Kiku: Japanese Chrysanthemums

November 2012, 10 a.m-4 p.m. In the Bourke-Sullivan Display House

The chrysanthemum, kiku in Japanese, is the most celebrated of all Japanese fall-flowering plants. Here in the Bourke-Sullivan Display House, hundreds of meticulously trained chrysanthemums can be found in both modern and ancient styles.

Kiku arrived in Japan from China in the 4th century. The Japanese emperor was so smitten with the kiku flower that he adopted it as his personal crest, and it remains the insignia of the Imperial family today.

The techniques that produce the well-known traditional forms of kiku display can also be used to develop increasingly inventive new shapes. The horticulturists here at The New York Botanical Garden have grown several exciting new shapes this year. New stylistic interpretations, including a bridge, spirals, a chrysanthemum house, and a bonsai-like chrysanthemum tree, are displayed alongside more traditional forms such as kengai (cascade) and ozukuri (thousand bloom).

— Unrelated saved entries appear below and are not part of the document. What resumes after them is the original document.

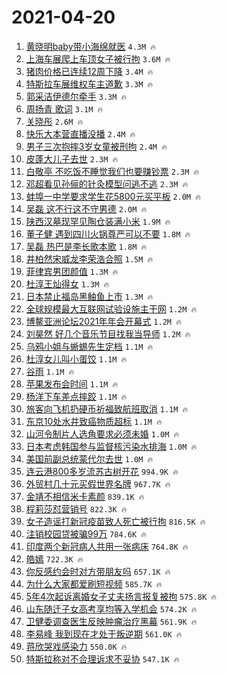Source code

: # 2021-04-20

1. [黄晓明baby带小海绵就医](https://s.weibo.com/weibo?q=%E9%BB%84%E6%99%93%E6%98%8Ebaby%E5%B8%A6%E5%B0%8F%E6%B5%B7%E7%BB%B5%E5%B0%B1%E5%8C%BB&Refer=top) `4.3M 🔥`
1. [上海车展爬上车顶女子被行拘](https://s.weibo.com/weibo?q=%23%E4%B8%8A%E6%B5%B7%E8%BD%A6%E5%B1%95%E7%88%AC%E4%B8%8A%E8%BD%A6%E9%A1%B6%E5%A5%B3%E5%AD%90%E8%A2%AB%E8%A1%8C%E6%8B%98%23&Refer=top) `3.6M 🔥`
1. [猪肉价格已连续12周下降](https://s.weibo.com/weibo?q=%23%E7%8C%AA%E8%82%89%E4%BB%B7%E6%A0%BC%E5%B7%B2%E8%BF%9E%E7%BB%AD12%E5%91%A8%E4%B8%8B%E9%99%8D%23&Refer=top) `3.4M 🔥`
1. [特斯拉车展维权车主道歉](https://s.weibo.com/weibo?q=%23%E7%89%B9%E6%96%AF%E6%8B%89%E8%BD%A6%E5%B1%95%E7%BB%B4%E6%9D%83%E8%BD%A6%E4%B8%BB%E9%81%93%E6%AD%89%23&Refer=top) `3.3M 🔥`
1. [郭采洁伊德尔牵手](https://s.weibo.com/weibo?q=%E9%83%AD%E9%87%87%E6%B4%81%E4%BC%8A%E5%BE%B7%E5%B0%94%E7%89%B5%E6%89%8B&Refer=top) `3.3M 🔥`
1. [周扬青 歌词](https://s.weibo.com/weibo?q=%E5%91%A8%E6%89%AC%E9%9D%92%20%E6%AD%8C%E8%AF%8D&Refer=top) `3.1M 🔥`
1. [关晓彤](https://s.weibo.com/weibo?q=%E5%85%B3%E6%99%93%E5%BD%A4&Refer=top) `2.6M 🔥`
1. [快乐大本营直播没播](https://s.weibo.com/weibo?q=%E5%BF%AB%E4%B9%90%E5%A4%A7%E6%9C%AC%E8%90%A5%E7%9B%B4%E6%92%AD%E6%B2%A1%E6%92%AD&Refer=top) `2.4M 🔥`
1. [男子三次抱摔3岁女童被刑拘](https://s.weibo.com/weibo?q=%23%E7%94%B7%E5%AD%90%E4%B8%89%E6%AC%A1%E6%8A%B1%E6%91%943%E5%B2%81%E5%A5%B3%E7%AB%A5%E8%A2%AB%E5%88%91%E6%8B%98%23&Refer=top) `2.4M 🔥`
1. [皮蓬大儿子去世](https://s.weibo.com/weibo?q=%E7%9A%AE%E8%93%AC%E5%A4%A7%E5%84%BF%E5%AD%90%E5%8E%BB%E4%B8%96&Refer=top) `2.3M 🔥`
1. [白敬亭 不吃饭不睡觉我们也要赚钞票](https://s.weibo.com/weibo?q=%E7%99%BD%E6%95%AC%E4%BA%AD%20%E4%B8%8D%E5%90%83%E9%A5%AD%E4%B8%8D%E7%9D%A1%E8%A7%89%E6%88%91%E4%BB%AC%E4%B9%9F%E8%A6%81%E8%B5%9A%E9%92%9E%E7%A5%A8&Refer=top) `2.3M 🔥`
1. [邓超看见孙俪的针灸模型问逃不逃](https://s.weibo.com/weibo?q=%E9%82%93%E8%B6%85%E7%9C%8B%E8%A7%81%E5%AD%99%E4%BF%AA%E7%9A%84%E9%92%88%E7%81%B8%E6%A8%A1%E5%9E%8B%E9%97%AE%E9%80%83%E4%B8%8D%E9%80%83&Refer=top) `2.3M 🔥`
1. [蚌埠一中学要求学生花5800元买平板](https://s.weibo.com/weibo?q=%23%E8%9A%8C%E5%9F%A0%E4%B8%80%E4%B8%AD%E5%AD%A6%E8%A6%81%E6%B1%82%E5%AD%A6%E7%94%9F%E8%8A%B15800%E5%85%83%E4%B9%B0%E5%B9%B3%E6%9D%BF%23&Refer=top) `2.0M 🔥`
1. [吴磊 这不行这不守男德](https://s.weibo.com/weibo?q=%E5%90%B4%E7%A3%8A%20%E8%BF%99%E4%B8%8D%E8%A1%8C%E8%BF%99%E4%B8%8D%E5%AE%88%E7%94%B7%E5%BE%B7&Refer=top) `2.0M 🔥`
1. [陕西汉墓现罕见陶仓装满小米](https://s.weibo.com/weibo?q=%E9%99%95%E8%A5%BF%E6%B1%89%E5%A2%93%E7%8E%B0%E7%BD%95%E8%A7%81%E9%99%B6%E4%BB%93%E8%A3%85%E6%BB%A1%E5%B0%8F%E7%B1%B3&Refer=top) `1.9M 🔥`
1. [董子健 遇到四川火锅尊严可以不要](https://s.weibo.com/weibo?q=%E8%91%A3%E5%AD%90%E5%81%A5%20%E9%81%87%E5%88%B0%E5%9B%9B%E5%B7%9D%E7%81%AB%E9%94%85%E5%B0%8A%E4%B8%A5%E5%8F%AF%E4%BB%A5%E4%B8%8D%E8%A6%81&Refer=top) `1.8M 🔥`
1. [吴磊 热巴是李长歌本歌](https://s.weibo.com/weibo?q=%E5%90%B4%E7%A3%8A%20%E7%83%AD%E5%B7%B4%E6%98%AF%E6%9D%8E%E9%95%BF%E6%AD%8C%E6%9C%AC%E6%AD%8C&Refer=top) `1.8M 🔥`
1. [井柏然宋威龙李荣浩合照](https://s.weibo.com/weibo?q=%23%E4%BA%95%E6%9F%8F%E7%84%B6%E5%AE%8B%E5%A8%81%E9%BE%99%E6%9D%8E%E8%8D%A3%E6%B5%A9%E5%90%88%E7%85%A7%23&Refer=top) `1.5M 🔥`
1. [菲律宾男团颜值](https://s.weibo.com/weibo?q=%23%E8%8F%B2%E5%BE%8B%E5%AE%BE%E7%94%B7%E5%9B%A2%E9%A2%9C%E5%80%BC%23&Refer=top) `1.3M 🔥`
1. [杜淳王灿得女](https://s.weibo.com/weibo?q=%23%E6%9D%9C%E6%B7%B3%E7%8E%8B%E7%81%BF%E5%BE%97%E5%A5%B3%23&Refer=top) `1.3M 🔥`
1. [日本禁止福岛黑鲉鱼上市](https://s.weibo.com/weibo?q=%23%E6%97%A5%E6%9C%AC%E7%A6%81%E6%AD%A2%E7%A6%8F%E5%B2%9B%E9%BB%91%E9%B2%89%E9%B1%BC%E4%B8%8A%E5%B8%82%23&Refer=top) `1.3M 🔥`
1. [全球规模最大互联网试验设施主干网](https://s.weibo.com/weibo?q=%E5%85%A8%E7%90%83%E8%A7%84%E6%A8%A1%E6%9C%80%E5%A4%A7%E4%BA%92%E8%81%94%E7%BD%91%E8%AF%95%E9%AA%8C%E8%AE%BE%E6%96%BD%E4%B8%BB%E5%B9%B2%E7%BD%91&Refer=top) `1.2M 🔥`
1. [博鳌亚洲论坛2021年年会开幕式](https://s.weibo.com/weibo?q=%E5%8D%9A%E9%B3%8C%E4%BA%9A%E6%B4%B2%E8%AE%BA%E5%9D%9B2021%E5%B9%B4%E5%B9%B4%E4%BC%9A%E5%BC%80%E5%B9%95%E5%BC%8F&Refer=top) `1.2M 🔥`
1. [刘昊然 好几个音乐节目找我当导师](https://s.weibo.com/weibo?q=%E5%88%98%E6%98%8A%E7%84%B6%20%E5%A5%BD%E5%87%A0%E4%B8%AA%E9%9F%B3%E4%B9%90%E8%8A%82%E7%9B%AE%E6%89%BE%E6%88%91%E5%BD%93%E5%AF%BC%E5%B8%88&Refer=top) `1.2M 🔥`
1. [乌鸦小姐与蜥蜴先生定档](https://s.weibo.com/weibo?q=%23%E4%B9%8C%E9%B8%A6%E5%B0%8F%E5%A7%90%E4%B8%8E%E8%9C%A5%E8%9C%B4%E5%85%88%E7%94%9F%E5%AE%9A%E6%A1%A3%23&Refer=top) `1.1M 🔥`
1. [杜淳女儿叫小蛋饺](https://s.weibo.com/weibo?q=%23%E6%9D%9C%E6%B7%B3%E5%A5%B3%E5%84%BF%E5%8F%AB%E5%B0%8F%E8%9B%8B%E9%A5%BA%23&Refer=top) `1.1M 🔥`
1. [谷雨](https://s.weibo.com/weibo?q=%E8%B0%B7%E9%9B%A8&Refer=top) `1.1M 🔥`
1. [苹果发布会时间](https://s.weibo.com/weibo?q=%E8%8B%B9%E6%9E%9C%E5%8F%91%E5%B8%83%E4%BC%9A%E6%97%B6%E9%97%B4&Refer=top) `1.1M 🔥`
1. [杨洋下车差点摔跤](https://s.weibo.com/weibo?q=%23%E6%9D%A8%E6%B4%8B%E4%B8%8B%E8%BD%A6%E5%B7%AE%E7%82%B9%E6%91%94%E8%B7%A4%23&Refer=top) `1.1M 🔥`
1. [旅客向飞机扔硬币祈福致航班取消](https://s.weibo.com/weibo?q=%23%E6%97%85%E5%AE%A2%E5%90%91%E9%A3%9E%E6%9C%BA%E6%89%94%E7%A1%AC%E5%B8%81%E7%A5%88%E7%A6%8F%E8%87%B4%E8%88%AA%E7%8F%AD%E5%8F%96%E6%B6%88%23&Refer=top) `1.1M 🔥`
1. [东京10处水井致癌物质超标](https://s.weibo.com/weibo?q=%E4%B8%9C%E4%BA%AC10%E5%A4%84%E6%B0%B4%E4%BA%95%E8%87%B4%E7%99%8C%E7%89%A9%E8%B4%A8%E8%B6%85%E6%A0%87&Refer=top) `1.1M 🔥`
1. [山河令制片人选角要求必须未婚](https://s.weibo.com/weibo?q=%23%E5%B1%B1%E6%B2%B3%E4%BB%A4%E5%88%B6%E7%89%87%E4%BA%BA%E9%80%89%E8%A7%92%E8%A6%81%E6%B1%82%E5%BF%85%E9%A1%BB%E6%9C%AA%E5%A9%9A%23&Refer=top) `1.0M 🔥`
1. [日本考虑韩国参与监督核污染水排海](https://s.weibo.com/weibo?q=%23%E6%97%A5%E6%9C%AC%E8%80%83%E8%99%91%E9%9F%A9%E5%9B%BD%E5%8F%82%E4%B8%8E%E7%9B%91%E7%9D%A3%E6%A0%B8%E6%B1%A1%E6%9F%93%E6%B0%B4%E6%8E%92%E6%B5%B7%23&Refer=top) `1.0M 🔥`
1. [美国前副总统蒙代尔去世](https://s.weibo.com/weibo?q=%E7%BE%8E%E5%9B%BD%E5%89%8D%E5%89%AF%E6%80%BB%E7%BB%9F%E8%92%99%E4%BB%A3%E5%B0%94%E5%8E%BB%E4%B8%96&Refer=top) `1.0M 🔥`
1. [连云港800多岁流苏古树开花](https://s.weibo.com/weibo?q=%E8%BF%9E%E4%BA%91%E6%B8%AF800%E5%A4%9A%E5%B2%81%E6%B5%81%E8%8B%8F%E5%8F%A4%E6%A0%91%E5%BC%80%E8%8A%B1&Refer=top) `994.9K 🔥`
1. [外贸村几十元买假世界名牌](https://s.weibo.com/weibo?q=%23%E5%A4%96%E8%B4%B8%E6%9D%91%E5%87%A0%E5%8D%81%E5%85%83%E4%B9%B0%E5%81%87%E4%B8%96%E7%95%8C%E5%90%8D%E7%89%8C%23&Refer=top) `967.7K 🔥`
1. [金靖不相信米卡素颜](https://s.weibo.com/weibo?q=%23%E9%87%91%E9%9D%96%E4%B8%8D%E7%9B%B8%E4%BF%A1%E7%B1%B3%E5%8D%A1%E7%B4%A0%E9%A2%9C%23&Refer=top) `839.1K 🔥`
1. [程莉莎怼营销号](https://s.weibo.com/weibo?q=%E7%A8%8B%E8%8E%89%E8%8E%8E%E6%80%BC%E8%90%A5%E9%94%80%E5%8F%B7&Refer=top) `822.3K 🔥`
1. [女子造谣打新冠疫苗致人死亡被行拘](https://s.weibo.com/weibo?q=%E5%A5%B3%E5%AD%90%E9%80%A0%E8%B0%A3%E6%89%93%E6%96%B0%E5%86%A0%E7%96%AB%E8%8B%97%E8%87%B4%E4%BA%BA%E6%AD%BB%E4%BA%A1%E8%A2%AB%E8%A1%8C%E6%8B%98&Refer=top) `816.5K 🔥`
1. [注销校园贷被骗99万](https://s.weibo.com/weibo?q=%23%E6%B3%A8%E9%94%80%E6%A0%A1%E5%9B%AD%E8%B4%B7%E8%A2%AB%E9%AA%9799%E4%B8%87%23&Refer=top) `784.6K 🔥`
1. [印度两个新冠病人共用一张病床](https://s.weibo.com/weibo?q=%E5%8D%B0%E5%BA%A6%E4%B8%A4%E4%B8%AA%E6%96%B0%E5%86%A0%E7%97%85%E4%BA%BA%E5%85%B1%E7%94%A8%E4%B8%80%E5%BC%A0%E7%97%85%E5%BA%8A&Refer=top) `764.8K 🔥`
1. [皓嫣](https://s.weibo.com/weibo?q=%E7%9A%93%E5%AB%A3&Refer=top) `722.3K 🔥`
1. [你反感约会时对方带朋友吗](https://s.weibo.com/weibo?q=%23%E4%BD%A0%E5%8F%8D%E6%84%9F%E7%BA%A6%E4%BC%9A%E6%97%B6%E5%AF%B9%E6%96%B9%E5%B8%A6%E6%9C%8B%E5%8F%8B%E5%90%97%23&Refer=top) `657.1K 🔥`
1. [为什么大家都爱刷短视频](https://s.weibo.com/weibo?q=%23%E4%B8%BA%E4%BB%80%E4%B9%88%E5%A4%A7%E5%AE%B6%E9%83%BD%E7%88%B1%E5%88%B7%E7%9F%AD%E8%A7%86%E9%A2%91%23&Refer=top) `585.7K 🔥`
1. [5年4次起诉离婚女子丈夫扬言报复被拘](https://s.weibo.com/weibo?q=%235%E5%B9%B44%E6%AC%A1%E8%B5%B7%E8%AF%89%E7%A6%BB%E5%A9%9A%E5%A5%B3%E5%AD%90%E4%B8%88%E5%A4%AB%E6%89%AC%E8%A8%80%E6%8A%A5%E5%A4%8D%E8%A2%AB%E6%8B%98%23&Refer=top) `575.8K 🔥`
1. [山东随迁子女高考享均等入学机会](https://s.weibo.com/weibo?q=%23%E5%B1%B1%E4%B8%9C%E9%9A%8F%E8%BF%81%E5%AD%90%E5%A5%B3%E9%AB%98%E8%80%83%E4%BA%AB%E5%9D%87%E7%AD%89%E5%85%A5%E5%AD%A6%E6%9C%BA%E4%BC%9A%23&Refer=top) `574.2K 🔥`
1. [卫健委调查医生反映肿瘤治疗黑幕](https://s.weibo.com/weibo?q=%E5%8D%AB%E5%81%A5%E5%A7%94%E8%B0%83%E6%9F%A5%E5%8C%BB%E7%94%9F%E5%8F%8D%E6%98%A0%E8%82%BF%E7%98%A4%E6%B2%BB%E7%96%97%E9%BB%91%E5%B9%95&Refer=top) `561.9K 🔥`
1. [李易峰 我到现在才处于叛逆期](https://s.weibo.com/weibo?q=%E6%9D%8E%E6%98%93%E5%B3%B0%20%E6%88%91%E5%88%B0%E7%8E%B0%E5%9C%A8%E6%89%8D%E5%A4%84%E4%BA%8E%E5%8F%9B%E9%80%86%E6%9C%9F&Refer=top) `561.0K 🔥`
1. [蒋欣哭戏感染力](https://s.weibo.com/weibo?q=%23%E8%92%8B%E6%AC%A3%E5%93%AD%E6%88%8F%E6%84%9F%E6%9F%93%E5%8A%9B%23&Refer=top) `550.0K 🔥`
1. [特斯拉称对不合理诉求不妥协](https://s.weibo.com/weibo?q=%E7%89%B9%E6%96%AF%E6%8B%89%E7%A7%B0%E5%AF%B9%E4%B8%8D%E5%90%88%E7%90%86%E8%AF%89%E6%B1%82%E4%B8%8D%E5%A6%A5%E5%8D%8F&Refer=top) `547.1K 🔥`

Kodai Nakazawa oversees the training of chrysanthemums at The New York Botanical Garden in preparation for their spectacular fall display. Nakazawa came to the Botanical Garden from the Shinjuku Goyen National Garden in Tokyo, where he was a chrysanthemum specialist. In more than five years at the Garden, Nakazawa has assembled a team of dedicated horticulturists who spend nearly the entire year caring for these special plants.